酒の空き缶や氷の袋、つまみの食い残しと、泥酔した野郎が3人転がっている。
…今なんか夢見てたよな、よく覚えてないけどきっとアレだ。
この覚えてない加減が、いつもの夢なんだろうと示している。
ハッキリしなくて気分が悪ぃ…
ぶるっとひとつ身震いをして、もぞもぞと起き上がると、隣に寝ていた佐助がごろんと寝がえりを打った。
なんでこいつ俺の隣で寝てやがんだ・・・
ガシガシと頭を掻いて時計を見ると、もう昼の14時を回っている。
「Shit,予定がもう狂ってるじゃねぇか…」
足元の男共を起こさねえと。
でも…やべぇな、完全に二日酔いだ…
立ちあがるのが億劫で仕方ない上、酒を飲んでいた事を思い出した途端に、そういえば何となく頭が痛い気がしてきた。
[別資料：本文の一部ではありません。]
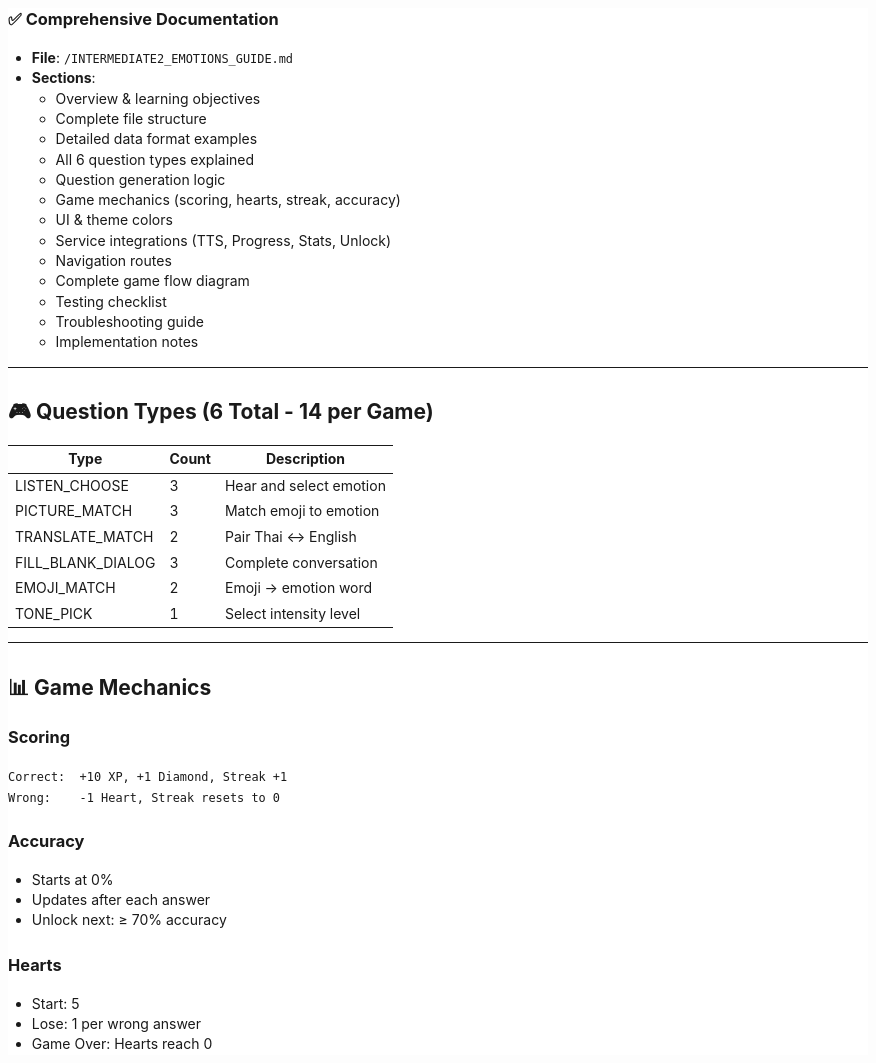 ### ✅ Comprehensive Documentation
- **File**: `/INTERMEDIATE2_EMOTIONS_GUIDE.md`
- **Sections**:
  - Overview & learning objectives
  - Complete file structure
  - Detailed data format examples
  - All 6 question types explained
  - Question generation logic
  - Game mechanics (scoring, hearts, streak, accuracy)
  - UI & theme colors
  - Service integrations (TTS, Progress, Stats, Unlock)
  - Navigation routes
  - Complete game flow diagram
  - Testing checklist
  - Troubleshooting guide
  - Implementation notes

---

## 🎮 Question Types (6 Total - 14 per Game)

| Type | Count | Description |
|------|-------|-------------|
| LISTEN_CHOOSE | 3 | Hear and select emotion |
| PICTURE_MATCH | 3 | Match emoji to emotion |
| TRANSLATE_MATCH | 2 | Pair Thai ↔ English |
| FILL_BLANK_DIALOG | 3 | Complete conversation |
| EMOJI_MATCH | 2 | Emoji → emotion word |
| TONE_PICK | 1 | Select intensity level |

---

## 📊 Game Mechanics

### Scoring
```
Correct:  +10 XP, +1 Diamond, Streak +1
Wrong:    -1 Heart, Streak resets to 0
```

### Accuracy
- Starts at 0%
- Updates after each answer
- Unlock next: ≥ 70% accuracy

### Hearts
- Start: 5
- Lose: 1 per wrong answer
- Game Over: Hearts reach 0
頭がハッキリしねぇのは、夢のせいだけじゃなかったか。
病は気から…ねぇ…よく言ったもんだぜ。
とりあえず俺一人でこの部屋をどうにかすんのは御免だ。
そもそも俺の部屋なんだから、散らかしたこいつらにやらせるべきだ、ちげぇねぇ。
「おい、起きろ佐助」
一番近くにいた佐助をゆする。
しばらくむにゃむにゃ文句言ってたが、口に無理やり余った氷をいれてやったらアッサリ起きた。
こいつ、ホントは俺より先に起きてたんじゃねぇのか?
「ましゃむねおふぁよぉお〜…」
「氷食い終わってからしゃべろよ、とりあえずこいつら起こさねえと、もう2時すぎてんぞ」
「えっ!うあっ、吐き出しちゃった。…あら〜ほんとだ。やっちゃったね〜こりゃ今日は中止かな?」
…お前その吐き出した氷、ちゃんと捨てて拭くんだろうな?
「中止にしても俺は構わねぇけど、アイツは怒るんじゃねぇか?」
「誰も連絡してないからね、今まで寝てたんだから当然だけど…っと。」
ググっと伸びをしながら佐助が立ちあがる。
いや、立ちあがって、すぐ俺の横にヘタっと戻ってきた。
「お前もか、奇遇じゃねぇか、立派な二日酔いおめでとう」
「俺様、今日は出掛けたくないや…中止の連絡してこのまま寝てようよ」
「じゃあ俺の携帯取って来てくれよ、たぶん俺の部屋にあるから」
「えぇ〜??人使い荒い!!」
そうは言っても言う事聞くよな、こいつ。
ぺたぺたと裸足で俺の部屋まで携帯を探しに部屋を出て行った。
しかし残りの泥酔者はこんだけ俺達が話してても、ちっとも起きやしねぇ。
まぁ、どうせ今日は誰も起き上がれねぇだろうから、このまま寝かせておくか。
中途半端に起こして頭がいてぇだの何だの騒がれるのは、面倒だ。
とりあえず、テーブルの上だけでも片付けてから二度寝しよう。
台所からゴミ袋を持ってきて、空き缶やら菓子の袋やらをガサガサと詰め込む。
分別は…一番遅く起きた奴にあとでやらせよう。
一通りのゴミをまとめて、台所の隅にその袋を投げる。
カーテンが閉まったままのうす暗い部屋を見回し、ひとつ大きな欠伸をすると、むわっとした酒の匂いが急に気になりだした。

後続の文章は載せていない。